This report will answer the folowing questions:
Population health will be measured by fatalities and injuries.
Economic consequnces will be measured by the costs of property damage and crop damage.
library(R.utils)
## Loading required package: R.oo
## Loading required package: R.methodsS3
## R.methodsS3 v1.6.1 (2014-01-04) successfully loaded. See ?R.methodsS3 for help.
## R.oo v1.18.0 (2014-02-22) successfully loaded. See ?R.oo for help.
##
## Attaching package: 'R.oo'
##
## The following objects are masked from 'package:methods':
##
## getClasses, getMethods
##
## The following objects are masked from 'package:base':
##
## attach, detach, gc, load, save
##
## R.utils v1.34.0 (2014-10-07) successfully loaded. See ?R.utils for help.
##
## Attaching package: 'R.utils'
##
## The following object is masked from 'package:utils':
##
## timestamp
##
## The following objects are masked from 'package:base':
##
## cat, commandArgs, getOption, inherits, isOpen, parse, warnings
library(knitr)
##Online location of the data
Url <- "https://d396qusza40orc.cloudfront.net/repdata%2Fdata%2FStormData.csv.bz2"
#Download and unzip if the csv file does not already exist on the hardrive
if (!file.exists("StormData.csv")) {
setInternet2(use = TRUE)
download.file(Url, destfile = "StormData.csv.bz2")
bunzip2("StormData.csv.bz2")
}
data.all<-read.csv("StormData.csv") ##Load data
##Above setting shows the code, but does not show results, otherwise all columnsnames would be shown from the next stap
names(data.all)# Look at the column names to identify
#Of interest:
#"EVTYPE"
#"FATALITIES" "INJURIES" "PROPDMG" "PROPDMGEXP" "CROPDMG" "CROPDMGEXP"
##Subset the data just using these columns
data<-data.all[,c(grep("EVTYPE|FATALITIES|INJURIES|PROPDMG|PROPDMGEXP|CROPDMG|CROPDMGEXP",names(data.all)))]

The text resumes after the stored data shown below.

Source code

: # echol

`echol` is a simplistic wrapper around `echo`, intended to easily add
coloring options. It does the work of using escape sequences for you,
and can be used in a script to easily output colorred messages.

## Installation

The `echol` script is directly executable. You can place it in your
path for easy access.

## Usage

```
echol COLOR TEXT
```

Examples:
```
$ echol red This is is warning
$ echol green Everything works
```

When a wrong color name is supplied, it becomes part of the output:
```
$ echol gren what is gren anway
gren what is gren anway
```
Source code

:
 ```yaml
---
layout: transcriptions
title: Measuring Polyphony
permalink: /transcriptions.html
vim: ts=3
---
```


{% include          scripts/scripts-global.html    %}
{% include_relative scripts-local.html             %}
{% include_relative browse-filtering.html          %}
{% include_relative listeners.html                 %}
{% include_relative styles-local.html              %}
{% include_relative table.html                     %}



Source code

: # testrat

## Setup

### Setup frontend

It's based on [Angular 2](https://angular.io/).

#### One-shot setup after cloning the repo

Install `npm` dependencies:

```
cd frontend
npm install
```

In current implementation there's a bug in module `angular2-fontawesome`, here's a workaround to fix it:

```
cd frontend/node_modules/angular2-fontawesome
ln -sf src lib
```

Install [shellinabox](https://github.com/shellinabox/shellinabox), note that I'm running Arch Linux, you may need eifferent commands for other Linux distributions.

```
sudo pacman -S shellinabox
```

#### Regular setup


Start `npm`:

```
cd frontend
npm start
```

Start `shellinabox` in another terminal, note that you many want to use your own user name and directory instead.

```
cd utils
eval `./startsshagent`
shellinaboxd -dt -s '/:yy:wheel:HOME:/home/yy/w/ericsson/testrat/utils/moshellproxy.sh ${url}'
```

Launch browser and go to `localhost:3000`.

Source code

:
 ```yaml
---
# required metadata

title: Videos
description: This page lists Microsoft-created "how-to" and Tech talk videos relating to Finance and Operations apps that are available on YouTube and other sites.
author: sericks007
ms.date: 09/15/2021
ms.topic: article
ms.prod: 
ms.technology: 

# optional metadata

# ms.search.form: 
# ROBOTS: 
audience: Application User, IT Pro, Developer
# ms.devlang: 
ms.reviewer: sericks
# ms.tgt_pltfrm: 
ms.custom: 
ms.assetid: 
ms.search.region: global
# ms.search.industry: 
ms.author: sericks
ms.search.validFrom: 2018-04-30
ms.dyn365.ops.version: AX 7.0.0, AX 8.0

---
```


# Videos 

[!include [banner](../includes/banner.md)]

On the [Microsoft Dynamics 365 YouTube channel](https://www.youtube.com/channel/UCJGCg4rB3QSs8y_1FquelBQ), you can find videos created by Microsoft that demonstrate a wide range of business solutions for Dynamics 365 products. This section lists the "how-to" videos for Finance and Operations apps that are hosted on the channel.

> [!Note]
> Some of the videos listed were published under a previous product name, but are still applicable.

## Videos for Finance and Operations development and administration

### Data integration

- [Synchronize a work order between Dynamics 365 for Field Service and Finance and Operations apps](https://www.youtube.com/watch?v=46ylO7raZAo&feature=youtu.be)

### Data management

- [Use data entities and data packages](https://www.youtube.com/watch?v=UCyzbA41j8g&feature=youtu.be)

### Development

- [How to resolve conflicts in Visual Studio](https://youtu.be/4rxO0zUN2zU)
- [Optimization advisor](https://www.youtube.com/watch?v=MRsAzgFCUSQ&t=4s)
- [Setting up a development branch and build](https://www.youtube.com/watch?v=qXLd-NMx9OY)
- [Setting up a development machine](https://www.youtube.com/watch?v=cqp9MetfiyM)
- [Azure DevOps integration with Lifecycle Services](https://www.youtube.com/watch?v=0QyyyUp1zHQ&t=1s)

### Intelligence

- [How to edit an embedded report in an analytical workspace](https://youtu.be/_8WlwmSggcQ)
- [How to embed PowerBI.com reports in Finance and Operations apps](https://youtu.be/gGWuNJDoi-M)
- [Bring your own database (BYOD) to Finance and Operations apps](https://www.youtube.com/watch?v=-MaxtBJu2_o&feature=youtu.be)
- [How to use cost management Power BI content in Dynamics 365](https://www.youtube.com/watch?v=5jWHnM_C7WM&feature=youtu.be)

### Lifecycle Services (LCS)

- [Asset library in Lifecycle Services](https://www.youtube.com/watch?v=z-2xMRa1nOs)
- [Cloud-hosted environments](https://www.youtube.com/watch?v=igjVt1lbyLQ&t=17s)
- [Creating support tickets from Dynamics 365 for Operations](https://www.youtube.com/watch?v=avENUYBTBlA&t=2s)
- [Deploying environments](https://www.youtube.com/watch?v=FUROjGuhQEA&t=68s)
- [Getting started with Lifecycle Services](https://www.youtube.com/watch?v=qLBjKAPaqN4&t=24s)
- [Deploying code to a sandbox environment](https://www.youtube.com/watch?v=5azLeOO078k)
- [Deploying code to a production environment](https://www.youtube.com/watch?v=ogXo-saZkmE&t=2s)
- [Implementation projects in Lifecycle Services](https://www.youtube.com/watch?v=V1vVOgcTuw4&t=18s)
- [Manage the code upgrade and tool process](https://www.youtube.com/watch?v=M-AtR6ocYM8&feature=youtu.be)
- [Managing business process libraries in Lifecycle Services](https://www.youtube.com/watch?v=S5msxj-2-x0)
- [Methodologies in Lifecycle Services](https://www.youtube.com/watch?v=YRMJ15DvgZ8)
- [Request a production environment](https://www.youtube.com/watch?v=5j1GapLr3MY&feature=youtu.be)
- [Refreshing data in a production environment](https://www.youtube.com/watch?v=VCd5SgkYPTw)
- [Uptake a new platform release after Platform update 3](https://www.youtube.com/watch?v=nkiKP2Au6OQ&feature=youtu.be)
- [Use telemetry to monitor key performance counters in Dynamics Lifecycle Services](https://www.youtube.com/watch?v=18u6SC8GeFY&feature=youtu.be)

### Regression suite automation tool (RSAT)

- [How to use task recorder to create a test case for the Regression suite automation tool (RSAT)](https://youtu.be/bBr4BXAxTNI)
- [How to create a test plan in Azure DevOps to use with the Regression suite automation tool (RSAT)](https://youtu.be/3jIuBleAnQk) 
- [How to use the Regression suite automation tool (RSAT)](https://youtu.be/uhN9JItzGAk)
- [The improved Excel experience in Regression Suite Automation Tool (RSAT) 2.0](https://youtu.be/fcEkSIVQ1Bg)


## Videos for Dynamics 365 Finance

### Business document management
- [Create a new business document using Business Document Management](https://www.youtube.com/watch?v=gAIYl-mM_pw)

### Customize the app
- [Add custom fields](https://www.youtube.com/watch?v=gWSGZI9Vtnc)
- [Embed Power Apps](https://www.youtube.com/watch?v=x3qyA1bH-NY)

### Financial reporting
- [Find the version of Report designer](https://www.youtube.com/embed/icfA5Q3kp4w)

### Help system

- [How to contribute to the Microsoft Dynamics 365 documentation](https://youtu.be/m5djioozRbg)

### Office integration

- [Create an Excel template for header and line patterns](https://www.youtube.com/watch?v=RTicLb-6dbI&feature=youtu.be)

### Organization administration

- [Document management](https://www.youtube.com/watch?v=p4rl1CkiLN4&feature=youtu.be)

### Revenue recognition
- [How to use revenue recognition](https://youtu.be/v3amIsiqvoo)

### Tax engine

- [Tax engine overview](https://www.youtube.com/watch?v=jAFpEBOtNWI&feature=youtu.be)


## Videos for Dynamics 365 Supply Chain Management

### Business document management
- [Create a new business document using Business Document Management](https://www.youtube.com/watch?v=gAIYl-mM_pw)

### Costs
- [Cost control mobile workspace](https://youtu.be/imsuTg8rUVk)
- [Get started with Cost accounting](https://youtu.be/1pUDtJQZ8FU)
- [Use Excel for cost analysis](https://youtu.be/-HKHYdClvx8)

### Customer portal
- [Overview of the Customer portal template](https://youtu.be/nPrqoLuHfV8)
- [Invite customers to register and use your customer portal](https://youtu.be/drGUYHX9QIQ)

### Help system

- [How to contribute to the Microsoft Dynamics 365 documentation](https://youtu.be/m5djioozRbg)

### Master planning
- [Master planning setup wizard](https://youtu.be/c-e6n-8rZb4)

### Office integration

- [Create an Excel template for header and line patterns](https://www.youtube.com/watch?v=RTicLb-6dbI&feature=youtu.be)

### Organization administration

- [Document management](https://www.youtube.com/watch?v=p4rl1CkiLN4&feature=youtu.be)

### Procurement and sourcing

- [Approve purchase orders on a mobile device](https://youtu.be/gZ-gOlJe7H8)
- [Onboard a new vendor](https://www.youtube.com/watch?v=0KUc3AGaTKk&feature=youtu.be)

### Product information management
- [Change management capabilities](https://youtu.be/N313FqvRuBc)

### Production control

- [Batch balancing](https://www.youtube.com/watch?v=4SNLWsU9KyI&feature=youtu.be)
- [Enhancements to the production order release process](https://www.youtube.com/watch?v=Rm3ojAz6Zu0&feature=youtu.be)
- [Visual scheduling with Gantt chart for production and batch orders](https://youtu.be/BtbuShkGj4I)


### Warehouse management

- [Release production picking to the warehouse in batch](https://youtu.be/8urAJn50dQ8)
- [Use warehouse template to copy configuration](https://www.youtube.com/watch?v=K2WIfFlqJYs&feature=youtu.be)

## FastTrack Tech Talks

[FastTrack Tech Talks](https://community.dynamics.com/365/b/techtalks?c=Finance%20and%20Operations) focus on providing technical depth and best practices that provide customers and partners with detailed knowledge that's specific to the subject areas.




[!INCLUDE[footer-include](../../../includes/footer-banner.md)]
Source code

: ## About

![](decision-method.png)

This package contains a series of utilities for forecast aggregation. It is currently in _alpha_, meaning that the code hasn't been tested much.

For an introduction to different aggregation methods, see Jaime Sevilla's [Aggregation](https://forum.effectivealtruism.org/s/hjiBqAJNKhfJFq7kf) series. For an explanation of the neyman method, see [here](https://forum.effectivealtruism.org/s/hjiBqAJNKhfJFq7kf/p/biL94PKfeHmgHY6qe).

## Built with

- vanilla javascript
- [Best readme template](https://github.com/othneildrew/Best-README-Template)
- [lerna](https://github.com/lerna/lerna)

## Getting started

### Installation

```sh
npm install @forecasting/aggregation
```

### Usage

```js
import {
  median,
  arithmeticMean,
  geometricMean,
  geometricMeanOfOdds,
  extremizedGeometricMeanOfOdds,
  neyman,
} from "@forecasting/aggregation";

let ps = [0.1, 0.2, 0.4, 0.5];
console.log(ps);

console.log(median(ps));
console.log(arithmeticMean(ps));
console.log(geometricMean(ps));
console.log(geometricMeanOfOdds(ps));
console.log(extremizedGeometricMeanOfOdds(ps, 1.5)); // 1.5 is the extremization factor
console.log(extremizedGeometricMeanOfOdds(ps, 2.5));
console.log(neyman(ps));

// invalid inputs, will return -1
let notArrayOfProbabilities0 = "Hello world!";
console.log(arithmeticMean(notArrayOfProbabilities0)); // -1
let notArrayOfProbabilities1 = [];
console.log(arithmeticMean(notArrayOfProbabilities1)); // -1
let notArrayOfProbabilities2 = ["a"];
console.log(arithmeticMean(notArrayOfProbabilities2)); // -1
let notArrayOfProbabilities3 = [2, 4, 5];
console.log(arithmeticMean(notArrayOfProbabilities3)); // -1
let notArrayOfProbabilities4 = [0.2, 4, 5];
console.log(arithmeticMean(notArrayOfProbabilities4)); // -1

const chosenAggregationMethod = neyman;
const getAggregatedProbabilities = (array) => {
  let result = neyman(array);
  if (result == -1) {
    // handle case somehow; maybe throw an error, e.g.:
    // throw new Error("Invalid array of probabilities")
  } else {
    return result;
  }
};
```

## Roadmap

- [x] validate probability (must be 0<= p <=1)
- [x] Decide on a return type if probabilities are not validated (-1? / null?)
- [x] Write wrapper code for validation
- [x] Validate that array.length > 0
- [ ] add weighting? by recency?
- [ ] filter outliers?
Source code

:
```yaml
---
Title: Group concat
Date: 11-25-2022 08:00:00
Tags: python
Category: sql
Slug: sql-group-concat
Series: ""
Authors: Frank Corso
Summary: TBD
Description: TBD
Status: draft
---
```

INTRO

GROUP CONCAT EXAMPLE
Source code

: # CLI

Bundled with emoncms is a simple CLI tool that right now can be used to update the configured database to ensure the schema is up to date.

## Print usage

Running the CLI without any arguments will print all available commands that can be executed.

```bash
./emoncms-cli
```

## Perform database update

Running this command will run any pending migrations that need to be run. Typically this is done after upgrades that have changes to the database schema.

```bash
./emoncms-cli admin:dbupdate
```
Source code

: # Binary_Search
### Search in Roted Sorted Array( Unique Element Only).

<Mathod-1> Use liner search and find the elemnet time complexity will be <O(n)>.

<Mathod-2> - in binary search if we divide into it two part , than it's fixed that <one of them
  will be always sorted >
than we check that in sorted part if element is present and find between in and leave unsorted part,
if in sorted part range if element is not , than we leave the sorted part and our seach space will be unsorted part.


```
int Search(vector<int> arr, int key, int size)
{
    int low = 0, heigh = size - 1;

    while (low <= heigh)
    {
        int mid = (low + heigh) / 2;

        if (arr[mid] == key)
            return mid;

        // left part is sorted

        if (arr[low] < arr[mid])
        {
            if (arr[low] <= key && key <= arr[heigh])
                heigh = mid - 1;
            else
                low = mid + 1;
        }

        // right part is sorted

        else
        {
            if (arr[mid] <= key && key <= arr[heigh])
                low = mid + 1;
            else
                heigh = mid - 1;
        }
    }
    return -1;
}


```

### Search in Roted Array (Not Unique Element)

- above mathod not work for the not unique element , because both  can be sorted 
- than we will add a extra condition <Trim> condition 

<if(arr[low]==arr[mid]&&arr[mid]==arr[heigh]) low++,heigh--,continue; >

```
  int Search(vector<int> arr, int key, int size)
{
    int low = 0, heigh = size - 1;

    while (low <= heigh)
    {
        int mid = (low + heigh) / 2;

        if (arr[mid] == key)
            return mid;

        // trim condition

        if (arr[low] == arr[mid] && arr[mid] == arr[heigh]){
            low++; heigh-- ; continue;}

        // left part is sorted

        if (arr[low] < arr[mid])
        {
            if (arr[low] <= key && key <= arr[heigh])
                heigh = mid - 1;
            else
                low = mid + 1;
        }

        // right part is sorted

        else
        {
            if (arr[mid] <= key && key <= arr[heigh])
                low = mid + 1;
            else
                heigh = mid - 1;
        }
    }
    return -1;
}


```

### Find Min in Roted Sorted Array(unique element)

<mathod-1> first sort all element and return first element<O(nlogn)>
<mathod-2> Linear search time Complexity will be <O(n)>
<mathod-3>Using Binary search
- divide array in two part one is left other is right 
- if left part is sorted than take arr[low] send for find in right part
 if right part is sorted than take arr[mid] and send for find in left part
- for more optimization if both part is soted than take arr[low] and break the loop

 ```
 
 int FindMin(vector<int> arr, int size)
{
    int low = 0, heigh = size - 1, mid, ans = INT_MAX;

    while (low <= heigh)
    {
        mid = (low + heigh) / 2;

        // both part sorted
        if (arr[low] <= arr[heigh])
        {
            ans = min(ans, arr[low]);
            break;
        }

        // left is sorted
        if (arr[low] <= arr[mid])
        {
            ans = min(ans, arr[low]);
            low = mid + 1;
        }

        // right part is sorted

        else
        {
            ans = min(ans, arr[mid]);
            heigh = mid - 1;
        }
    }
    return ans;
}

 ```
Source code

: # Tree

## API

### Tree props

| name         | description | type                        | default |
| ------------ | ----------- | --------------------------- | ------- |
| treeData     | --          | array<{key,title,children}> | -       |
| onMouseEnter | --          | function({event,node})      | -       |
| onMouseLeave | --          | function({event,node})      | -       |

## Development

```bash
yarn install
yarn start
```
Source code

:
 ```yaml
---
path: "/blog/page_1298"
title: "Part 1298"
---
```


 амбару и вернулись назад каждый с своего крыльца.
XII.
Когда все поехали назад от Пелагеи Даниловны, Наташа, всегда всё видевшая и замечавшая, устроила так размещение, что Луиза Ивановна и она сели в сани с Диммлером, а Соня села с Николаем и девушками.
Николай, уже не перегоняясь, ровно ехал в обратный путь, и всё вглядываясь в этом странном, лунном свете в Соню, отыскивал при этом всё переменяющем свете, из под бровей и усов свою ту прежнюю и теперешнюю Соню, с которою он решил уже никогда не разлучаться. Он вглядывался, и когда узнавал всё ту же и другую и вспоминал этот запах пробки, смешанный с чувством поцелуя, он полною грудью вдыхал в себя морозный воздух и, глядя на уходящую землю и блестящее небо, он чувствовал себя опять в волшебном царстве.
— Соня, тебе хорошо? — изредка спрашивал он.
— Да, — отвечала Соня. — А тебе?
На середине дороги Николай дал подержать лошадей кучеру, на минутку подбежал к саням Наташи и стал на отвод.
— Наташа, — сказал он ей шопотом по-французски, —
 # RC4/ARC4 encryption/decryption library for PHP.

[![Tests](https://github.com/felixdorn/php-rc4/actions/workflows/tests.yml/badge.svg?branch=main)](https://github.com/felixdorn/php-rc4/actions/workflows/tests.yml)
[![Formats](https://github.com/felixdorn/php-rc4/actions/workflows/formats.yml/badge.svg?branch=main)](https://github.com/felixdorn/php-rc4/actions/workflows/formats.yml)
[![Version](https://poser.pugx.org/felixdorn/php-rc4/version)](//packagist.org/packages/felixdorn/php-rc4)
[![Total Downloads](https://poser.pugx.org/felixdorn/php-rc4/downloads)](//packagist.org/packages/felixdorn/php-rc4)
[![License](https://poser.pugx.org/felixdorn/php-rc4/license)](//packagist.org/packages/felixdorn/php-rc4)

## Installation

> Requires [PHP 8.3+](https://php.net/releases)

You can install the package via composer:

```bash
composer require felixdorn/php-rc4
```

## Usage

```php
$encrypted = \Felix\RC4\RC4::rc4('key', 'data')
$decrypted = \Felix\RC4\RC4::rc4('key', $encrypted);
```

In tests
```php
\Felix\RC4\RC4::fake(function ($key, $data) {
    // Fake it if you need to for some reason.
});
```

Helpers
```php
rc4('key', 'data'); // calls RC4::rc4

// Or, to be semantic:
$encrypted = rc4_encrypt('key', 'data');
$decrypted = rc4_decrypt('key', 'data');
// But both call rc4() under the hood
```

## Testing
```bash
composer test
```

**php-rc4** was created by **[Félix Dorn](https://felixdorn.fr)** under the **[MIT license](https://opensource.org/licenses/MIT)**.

##The same event types are spelled differently (lower/upper case mixture)
data$EVTYPE<-toupper(data$EVTYPE)
##There are also some mispellings in the events or some events can be summarised
data$EVTYPE<-gsub(".*AVA.*","AVALANCHE",data$EVTYPE)
data$EVTYPE<-gsub(".*COLD.*|.*FREEZ.*|.*FROST.*|.*HYPOTH.*|LOW TEMPERATURE","COLD",data$EVTYPE)
data$EVTYPE<-gsub(".*FLOOD.*","FLOOD",data$EVTYPE)
data$EVTYPE<-gsub(".*HURRICANE.*","HURRICANE",data$EVTYPE)
data$EVTYPE<-gsub(".*LANDS.*","LANDSLIDE",data$EVTYPE)
data$EVTYPE<-gsub(".*FLOOD.*","FLOOD",data$EVTYPE)
data$EVTYPE<-gsub(".*HEAT.*|.*HYPER.*","HEAT",data$EVTYPE)
data$EVTYPE<-gsub(".*ICE.*","ICE",data$EVTYPE)
data$EVTYPE<-gsub(".*FIRE.*","FIRE",data$EVTYPE)
data$EVTYPE<-gsub(".*TORN.*","TORNADO",data$EVTYPE)
data$EVTYPE<-gsub(".*THUNDER.*","THUNDERSTORM",data$EVTYPE)
data$EVTYPE<-gsub(".*SNOW.*","SNOW",data$EVTYPE)
data$EVTYPE<-gsub(".*TROPICAL.*|.*TSTM.*","TROPICAL STORM",data$EVTYPE)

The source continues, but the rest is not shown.